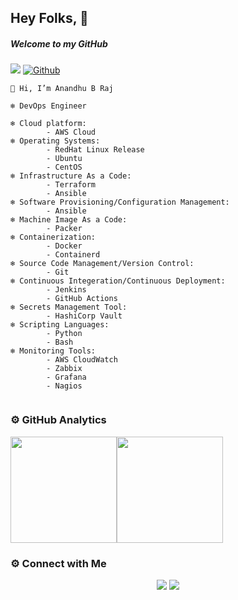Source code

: ## Hey Folks, 👋

##### Welcome to my GitHub

![](https://visitor-badge.laobi.icu/badge?page_id=anandhu-b-raj) [![Github](https://img.shields.io/github/followers/anandhu-b-raj?label=Follow&style=social)](https://github.com/anandhu-b-raj)

```
👋 Hi, I’m Anandhu B Raj

❄️ DevOps Engineer

❄️ Cloud platform: 
        - AWS Cloud
❄️ Operating Systems:
        - RedHat Linux Release
        - Ubuntu
        - CentOS
❄️ Infrastructure As a Code:
        - Terraform
        - Ansible
❄️ Software Provisioning/Configuration Management:
        - Ansible
❄️ Machine Image As a Code:
        - Packer        
❄️ Containerization:
        - Docker
        - Containerd
❄️ Source Code Management/Version Control:
        - Git
❄️ Continuous Integeration/Continuous Deployment:
        - Jenkins
        - GitHub Actions
❄️ Secrets Management Tool:
        - HashiCorp Vault
❄️ Scripting Languages:
        - Python
        - Bash
❄️ Monitoring Tools:
        - AWS CloudWatch
        - Zabbix
        - Grafana
        - Nagios
    
```     

### ⚙️ GitHub Analytics

<img height="170px" src="https://github-readme-stats.vercel.app/api?username=anandhu-b-raj&include_all_commits=true&count_private=true&show_icons=true&theme=chartreuse-dark&card" /><img height="170px" src="https://github-readme-stats.vercel.app/api/top-langs/?username=anandhu-b-raj&include_all_commits=true&count_private=true&show_icons=true&theme=chartreuse-dark&layout=compact" />

### ⚙️ Connect with Me

<p align="center">
<a href="mailto:anandhubraj@gmail.com"><img src="https://img.shields.io/badge/Gmail-D14836?style=for-the-badge&logo=gmail&logoColor=white"/></a>
<a href="https://www.linkedin.com/in/anandhu-b-raj-4a26a8127/"><img src="https://img.shields.io/badge/LinkedIn-0077B5?style=for-the-badge&logo=linkedin&logoColor=white"/></a> 
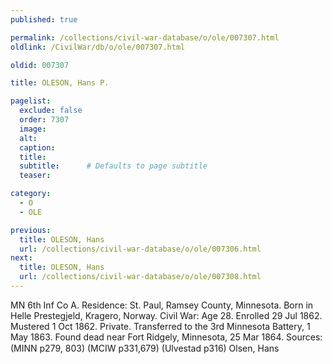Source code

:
 ```yaml
---
published: true

permalink: /collections/civil-war-database/o/ole/007307.html
oldlink: /CivilWar/db/o/ole/007307.html

oldid: 007307

title: OLESON, Hans P.

pagelist:
  exclude: false
  order: 7307
  image: 
  alt:
  caption:
  title:
  subtitle:      # Defaults to page subtitle
  teaser:

category: 
  - O 
  - OLE

previous:
  title: OLESON, Hans
  url: /collections/civil-war-database/o/ole/007306.html  
next:
  title: OLESON, Hans
  url: /collections/civil-war-database/o/ole/007308.html   
---
```

MN 6th Inf Co A. Residence: St. Paul, Ramsey County, Minnesota. Born in Helle Prestegjeld, Kragero, Norway. Civil War: Age 28. Enrolled 29 Jul 1862. Mustered 1 Oct 1862. Private. Transferred to the 3rd Minnesota Battery, 1 May 1863. Found dead near Fort Ridgely, Minnesota, 25 Mar 1864. Sources: (MINN p279, 803) (MCIW p331,679) (Ulvestad p316) &#147;Olsen, Hans&#148;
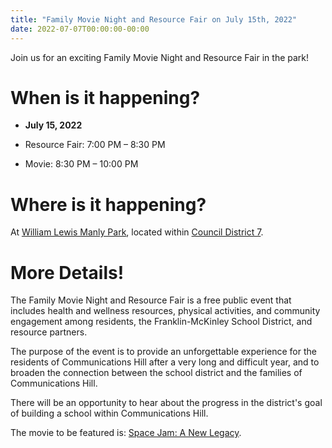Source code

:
 ```yaml
---
title: "Family Movie Night and Resource Fair on July 15th, 2022"
date: 2022-07-07T00:00:00-00:00
---
```


Join us for an exciting Family Movie Night and Resource Fair in the park!<!--more-->

When is it happening?
=====================

* **July 15, 2022**

* Resource Fair: 7:00 PM – 8:30 PM
* Movie: 8:30 PM – 10:00 PM

Where is it happening?
======================

At [William Lewis Manly Park](https://goo.gl/maps/pCHs1rPaxLdKswFG9), located within [Council District 7](https://www.sanjoseca.gov/your-government/departments/city-council/members/district-7).

More Details!
=============

The Family Movie Night and Resource Fair is a free public event that includes
health and wellness resources, physical activities, and community engagement
among residents, the Franklin-McKinley School District, and resource partners.

The purpose of the event is to provide an unforgettable experience for the
residents of Communications Hill after a very long and difficult year, and to
broaden the connection between the school district and the families of
Communications Hill.

There will be an opportunity to hear about the progress in the district's goal
of building a school within Communications Hill.

The movie to be featured is: [Space Jam: A New Legacy](https://www.imdb.com/title/tt3554046/).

## WHAT IS BEING ASKED
Restate the whole listing above exactly, please, omitting every image.

## RESPONSE TO THIS EXERCISE
Source code

: ## Hey Folks, 👋

##### Welcome to my GitHub

![](https://visitor-badge.laobi.icu/badge?page_id=anandhu-b-raj) [![Github](https://img.shields.io/github/followers/anandhu-b-raj?label=Follow&style=social)](https://github.com/anandhu-b-raj)

```
👋 Hi, I’m Anandhu B Raj

❄️ DevOps Engineer

❄️ Cloud platform: 
        - AWS Cloud
❄️ Operating Systems:
        - RedHat Linux Release
        - Ubuntu
        - CentOS
❄️ Infrastructure As a Code:
        - Terraform
        - Ansible
❄️ Software Provisioning/Configuration Management:
        - Ansible
❄️ Machine Image As a Code:
        - Packer        
❄️ Containerization:
        - Docker
        - Containerd
❄️ Source Code Management/Version Control:
        - Git
❄️ Continuous Integeration/Continuous Deployment:
        - Jenkins
        - GitHub Actions
❄️ Secrets Management Tool:
        - HashiCorp Vault
❄️ Scripting Languages:
        - Python
        - Bash
❄️ Monitoring Tools:
        - AWS CloudWatch
        - Zabbix
        - Grafana
        - Nagios
    
```     

### ⚙️ GitHub Analytics

<img height="170px" src="https://github-readme-stats.vercel.app/api?username=anandhu-b-raj&include_all_commits=true&count_private=true&show_icons=true&theme=chartreuse-dark&card" /><img height="170px" src="https://github-readme-stats.vercel.app/api/top-langs/?username=anandhu-b-raj&include_all_commits=true&count_private=true&show_icons=true&theme=chartreuse-dark&layout=compact" />

### ⚙️ Connect with Me

<p align="center">
<a href="mailto:anandhubraj@gmail.com"><img src="https://img.shields.io/badge/Gmail-D14836?style=for-the-badge&logo=gmail&logoColor=white"/></a>
<a href="https://www.linkedin.com/in/anandhu-b-raj-4a26a8127/"><img src="https://img.shields.io/badge/LinkedIn-0077B5?style=for-the-badge&logo=linkedin&logoColor=white"/></a> 
Source code

:
 ```yaml
---
published: true

permalink: /collections/civil-war-database/o/ole/007307.html
oldlink: /CivilWar/db/o/ole/007307.html

oldid: 007307

title: OLESON, Hans P.

pagelist:
  exclude: false
  order: 7307
  image: 
  alt:
  caption:
  title:
  subtitle:      # Defaults to page subtitle
  teaser:

category: 
  - O 
  - OLE

previous:
  title: OLESON, Hans
  url: /collections/civil-war-database/o/ole/007306.html  
next:
  title: OLESON, Hans
  url: /collections/civil-war-database/o/ole/007308.html   
---
```

MN 6th Inf Co A. Residence: St. Paul, Ramsey County, Minnesota. Born in Helle Prestegjeld, Kragero, Norway. Civil War: Age 28. Enrolled 29 Jul 1862. Mustered 1 Oct 1862. Private. Transferred to the 3rd Minnesota Battery, 1 May 1863. Found dead near Fort Ridgely, Minnesota, 25 Mar 1864. Sources: (MINN p279, 803) (MCIW p331,679) (Ulvestad p316) &#147;Olsen, Hans&#148;
Source code

:
 ```yaml
---
title: "Family Movie Night and Resource Fair on July 15th, 2022"
date: 2022-07-07T00:00:00-00:00
---
```


Join us for an exciting Family Movie Night and Resource Fair in the park!<!--more-->

When is it happening?
=====================

* **July 15, 2022**

* Resource Fair: 7:00 PM – 8:30 PM
* Movie: 8:30 PM – 10:00 PM

Where is it happening?
======================

At [William Lewis Manly Park](https://goo.gl/maps/pCHs1rPaxLdKswFG9), located within [Council District 7](https://www.sanjoseca.gov/your-government/departments/city-council/members/district-7).

More Details!
=============

The Family Movie Night and Resource Fair is a free public event that includes
health and wellness resources, physical activities, and community engagement
among residents, the Franklin-McKinley School District, and resource partners.

The purpose of the event is to provide an unforgettable experience for the
residents of Communications Hill after a very long and difficult year, and to
broaden the connection between the school district and the families of
Communications Hill.

There will be an opportunity to hear about the progress in the district's goal
of building a school within Communications Hill.

The movie to be featured is: [Space Jam: A New Legacy](https://www.imdb.com/title/tt3554046/).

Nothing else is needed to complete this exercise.